Konfrontacja rozgrzała do czerwoności zgromadzonych w Radomiu kibiców. A z racji, że do hali Miejskiego Ośrodka Sportu i Rekreacji zawitali również kibice gości, panowała w niej atmosfera siatkarskiego święta. Do atmosfery na trybunach przystosowali się również zawodnicy, którzy w każdej z partii prezentowali maksimum swoich umiejętności. Co prawda, chwilami przypominały one falę, jednak w ostatecznym rozrachunku zarówno jeden, jak i drugi zespół schodził z parkietu nagrodzony brawami.
Gdy w pierwszym secie radomianie prowadzili 6:0, wydawało się, że spotkanie zakończy się jednak zdecydowanie szybciej. - Tymczasem okazało się, że szybko osiągnięta przewaga uśpiła naszą czujność, co rywale skrupulatnie wykorzystywali - podkreśla trener Czarnych Jacek Skrok.

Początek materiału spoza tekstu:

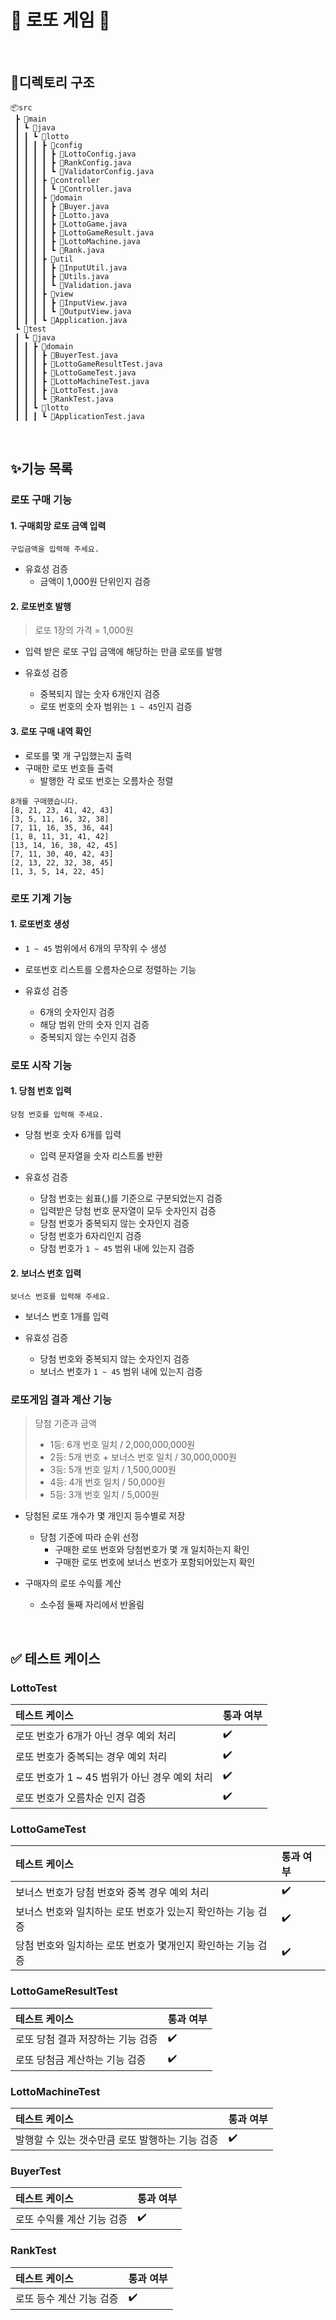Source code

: # 💸 로또 게임 💸

<br>

## 📁디렉토리 구조

```
📦src
 ┣ 📂main
 ┃ ┗ 📂java
 ┃ ┃ ┗ 📂lotto
 ┃ ┃ ┃ ┣ 📂config
 ┃ ┃ ┃ ┃ ┣ 📜LottoConfig.java
 ┃ ┃ ┃ ┃ ┣ 📜RankConfig.java
 ┃ ┃ ┃ ┃ ┗ 📜ValidatorConfig.java
 ┃ ┃ ┃ ┣ 📂controller
 ┃ ┃ ┃ ┃ ┗ 📜Controller.java
 ┃ ┃ ┃ ┣ 📂domain
 ┃ ┃ ┃ ┃ ┣ 📜Buyer.java
 ┃ ┃ ┃ ┃ ┣ 📜Lotto.java
 ┃ ┃ ┃ ┃ ┣ 📜LottoGame.java
 ┃ ┃ ┃ ┃ ┣ 📜LottoGameResult.java
 ┃ ┃ ┃ ┃ ┣ 📜LottoMachine.java
 ┃ ┃ ┃ ┃ ┗ 📜Rank.java
 ┃ ┃ ┃ ┣ 📂util
 ┃ ┃ ┃ ┃ ┣ 📜InputUtil.java
 ┃ ┃ ┃ ┃ ┣ 📜Utils.java
 ┃ ┃ ┃ ┃ ┗ 📜Validation.java
 ┃ ┃ ┃ ┣ 📂view
 ┃ ┃ ┃ ┃ ┣ 📜InputView.java
 ┃ ┃ ┃ ┃ ┗ 📜OutputView.java
 ┃ ┃ ┃ ┗ 📜Application.java
 ┗ 📂test
 ┃ ┗ 📂java
 ┃ ┃ ┣ 📂domain
 ┃ ┃ ┃ ┣ 📜BuyerTest.java
 ┃ ┃ ┃ ┣ 📜LottoGameResultTest.java
 ┃ ┃ ┃ ┣ 📜LottoGameTest.java
 ┃ ┃ ┃ ┣ 📜LottoMachineTest.java
 ┃ ┃ ┃ ┣ 📜LottoTest.java
 ┃ ┃ ┃ ┗ 📜RankTest.java
 ┃ ┃ ┗ 📂lotto
 ┃ ┃ ┃ ┗ 📜ApplicationTest.java
```

<br>

## ✨기능 목록

### 로또 구매 기능

#### 1. 구매희망 로또 금액 입력 

```
구입금액을 입력해 주세요.
```

  - 유효성 검증
    - 금액이 1,000원 단위인지 검증

#### 2. 로또번호 발행

>로또 1장의 가격 = 1,000원
- 입력 받은 로또 구입 금액에 해당하는 만큼 로또를 발행

- 유효성 검증

    - 중복되지 않는 숫자 6개인지 검증
    - 로또 번호의 숫자 범위는 `1 ~ 45`인지 검증

#### 3. 로또 구매 내역 확인

- 로또를 몇 개 구입했는지 출력
- 구매한 로또 번호들 출력
  - 발행한 각 로또 번호는 오름차순 정렬

```
8개를 구매했습니다.
[8, 21, 23, 41, 42, 43] 
[3, 5, 11, 16, 32, 38] 
[7, 11, 16, 35, 36, 44] 
[1, 8, 11, 31, 41, 42] 
[13, 14, 16, 38, 42, 45] 
[7, 11, 30, 40, 42, 43] 
[2, 13, 22, 32, 38, 45] 
[1, 3, 5, 14, 22, 45]
```

### 로또 기계 기능

#### 1. 로또번호 생성

- `1 ~ 45` 범위에서 6개의 무작위 수 생성
- 로또번호 리스트를 오름차순으로 정렬하는 기능

- 유효성 검증
  - 6개의 숫자인지 검증
  - 해당 범위 안의 숫자 인지 검증
  - 중복되지 않는 수인지 검증


### 로또 시작 기능

#### 1. 당첨 번호 입력

```
당첨 번호를 입력해 주세요.
```

- 당첨 번호 숫자 6개를 입력
  - 입력 문자열을 숫자 리스트롤 반환

- 유효성 검증
  - 당첨 번호는 쉼표(,)를 기준으로 구분되었는지 검증
  - 입력받은 당첨 번호 문자열이 모두 숫자인지 검증
  - 당첨 번호가 중복되지 않는 숫자인지 검증
  - 당첨 번호가 6자리인지 검증
  - 당첨 번호가 `1 ~ 45` 범위 내에 있는지 검증

#### 2. 보너스 번호 입력

```
보너스 번호를 입력해 주세요.
```
- 보너스 번호 1개를 입력

- 유효성 검증
  - 당첨 번호와 중복되지 않는 숫자인지 검증
  - 보너스 번호가 `1 ~ 45` 범위 내에 있는지 검증


### 로또게임 결과 계산 기능

> 당첨 기준과 금액
> - 1등: 6개 번호 일치 / 2,000,000,000원 
> - 2등: 5개 번호 + 보너스 번호 일치 / 30,000,000원 
> - 3등: 5개 번호 일치 / 1,500,000원
> - 4등: 4개 번호 일치 / 50,000원
> - 5등: 3개 번호 일치 / 5,000원

- 당첨된 로또 개수가 몇 개인지 등수별로 저장
  - 당첨 기준에 따라 순위 선정
    - 구매한 로또 번호와 당첨번호가 몇 개 일치하는지 확인
    - 구매한 로또 번호에 보너스 번호가 포함되어있는지 확인

- 구매자의 로또 수익률 계산
  - 소수점 둘째 자리에서 반올림

<br>

<h2>✅ 테스트 케이스</h2>

<h3>LottoTest</h3>

| 테스트 케이스                       | 통과 여부 |
|:------------------------------|:------|
| 로또 번호가 6개가 아닌 경우 예외 처리        | ✔️    |
| 로또 번호가 중복되는 경우 예외 처리          | ✔️    |
| 로또 번호가 1 ~ 45 범위가 아닌 경우 예외 처리 | ✔️    |
| 로또 번호가 오름차순 인지 검증             |✔️|

<h3>LottoGameTest</h3>

| 테스트 케이스                            | 통과 여부 |
|:-----------------------------------|:------|
| 보너스 번호가 당첨 번호와 중복 경우 예외 처리         | ✔️    |
| 보너스 번호와 일치하는 로또 번호가 있는지 확인하는 기능 검증 | ✔️    |
| 당첨 번호와 일치하는 로또 번호가 몇개인지 확인하는 기능 검증 | ✔️    |


<h3>LottoGameResultTest</h3>

| 테스트 케이스                            | 통과 여부 |
|:-----------------------------------|:------|
| 로또 당첨 결과 저장하는 기능 검증                | ✔️    |
| 로또 당첨금 계산하는 기능 검증                  | ✔️    |️

<h3>LottoMachineTest</h3>

| 테스트 케이스                     | 통과 여부 |
|:----------------------------|:------|
| 발행할 수 있는 갯수만큼 로또 발행하는 기능 검증 | ✔️    |

<h3>BuyerTest</h3>

| 테스트 케이스         | 통과 여부 |
|:----------------|:------|
| 로또 수익률 계산 기능 검증 | ✔️    |

<h3>RankTest</h3>

| 테스트 케이스        | 통과 여부 |
|:---------------|:------|
| 로또 등수 계산 기능 검증 | ✔️    |
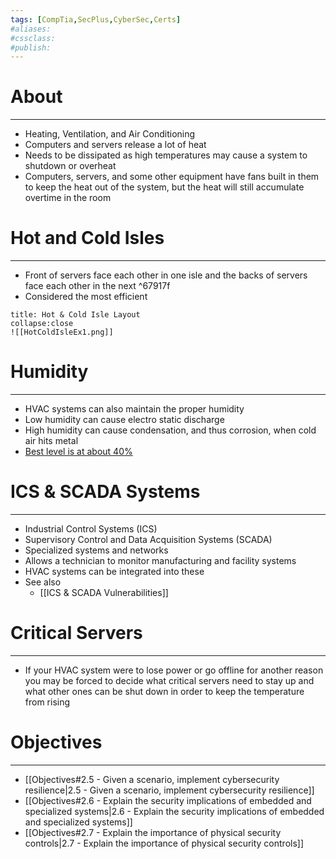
 ```yaml
---
tags: [CompTia,SecPlus,CyberSec,Certs]
#aliases:
#cssclass:
#publish:
---
```


# About
---
- Heating, Ventilation, and Air Conditioning
- Computers and servers release a lot of heat
- Needs to be dissipated as high temperatures may cause a system to shutdown or overheat
- Computers, servers, and some other equipment have fans built in them to keep the heat out of the system, but the heat will still accumulate overtime in the room

# Hot and Cold Isles
---
- Front of servers face each other in one isle and the backs of servers face each other in the next ^67917f
- Considered the most efficient

```ad-example
title: Hot & Cold Isle Layout
collapse:close
![[HotColdIsleEx1.png]]
```

# Humidity
---
- HVAC systems can also maintain the proper humidity
- Low  humidity can cause electro static discharge
- High humidity can cause condensation, and thus corrosion, when cold air hits metal
- <u>Best level is at about 40%</u>

# ICS & SCADA Systems
---
- Industrial Control Systems (ICS)
- Supervisory Control and Data Acquisition Systems (SCADA)
- Specialized systems and networks
- Allows a technician to monitor manufacturing and facility systems
- HVAC systems can be integrated into these
- See also
	- [[ICS & SCADA Vulnerabilities]]

# Critical Servers
---
- If your HVAC system were to lose power or go offline for another reason you may be forced to decide what critical servers need to stay up and what other ones can be shut down in order to keep the temperature from rising

# Objectives
---
- [[Objectives#2.5 - Given a scenario, implement cybersecurity resilience|2.5 - Given a scenario, implement cybersecurity resilience]]
- [[Objectives#2.6 - Explain the security implications of embedded and specialized systems|2.6 - Explain the security implications of embedded and specialized systems]]
- [[Objectives#2.7 - Explain the importance of physical security controls|2.7 - Explain the importance of physical security controls]]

Ekipa Ósemki dzięki doświadczeniu Karola Hachuły i Macieja Krzaczka bezlitośnie wykorzystała błędy w przyjęciu zagrywki radomian i doprowadziła do remisu po 13. Radomianie sprawiali wrażenie, jak gdyby już wtedy zwątpili w możliwość wygrania tej partii.
W drugiej odsłonie, gdy na świetlnej tablicy ponownie widniał wynik 6:1, serca niektórych obserwatorów spotkania, rozpamiętujących sytuację z pierwszego seta, zadrżały. Radomianie nie popełnili jednak po raz drugi takiego samego błędu i zachowali koncentrację na najwyższym poziomie. Pozwolili gościom zbliżyć się co najwyżej do dwóch punktów, ale ta partia została zapisana po ich stronie. Podobnie zresztą jak i trzeci set, który był najbardziej jednostronnym w sobotniej konfrontacji. Co ciekawe, w tej partii najwięcej problemów zarówno gospodarzom, jak i gościom sprawiało przyjęcie brazylijek. Lepiej jednak w tym aspekcie wypadli Czarni, którzy wygrali partię do 14.
Już czwarta partia była istną wojną nerwów, która przygotowała kibiców na decydujące starcie. Minimalnie lepsi okazali się w niej goście. W tie breaku jednak, siatkarzom Ósemki wyraźnie zabrakło sił. - Młodzi chłopcy z Radomia nas po prostu zabiegali - stwierdził kapitan Ósemki Maciej Krzaczek. W ostatnim secie przebudził się także Grzegorz Szumielewicz, który bombardował rywali w ostatnich fragmentach seta znacznie przyczyniając się do zwycięstwa swojego zespołu.
Czarni Radom - Ósemka Siedlce 3:2 (23:25, 25:16, 25:14, 22:25 15:11).
Czarni: Bednaruk, Staniec, Ostrowski, Szumielewicz, Słomka, Pszenny, Biliński (libero) oraz Fryszkowski, Obremski, Kleczaj.
Ósemka: Milewski, Kuczko, Łęgowski, Jesień, Krzaczek, Hachuła, Kołodziej (libero) oraz Małek, Polechoński, Śliwa, Borkowski.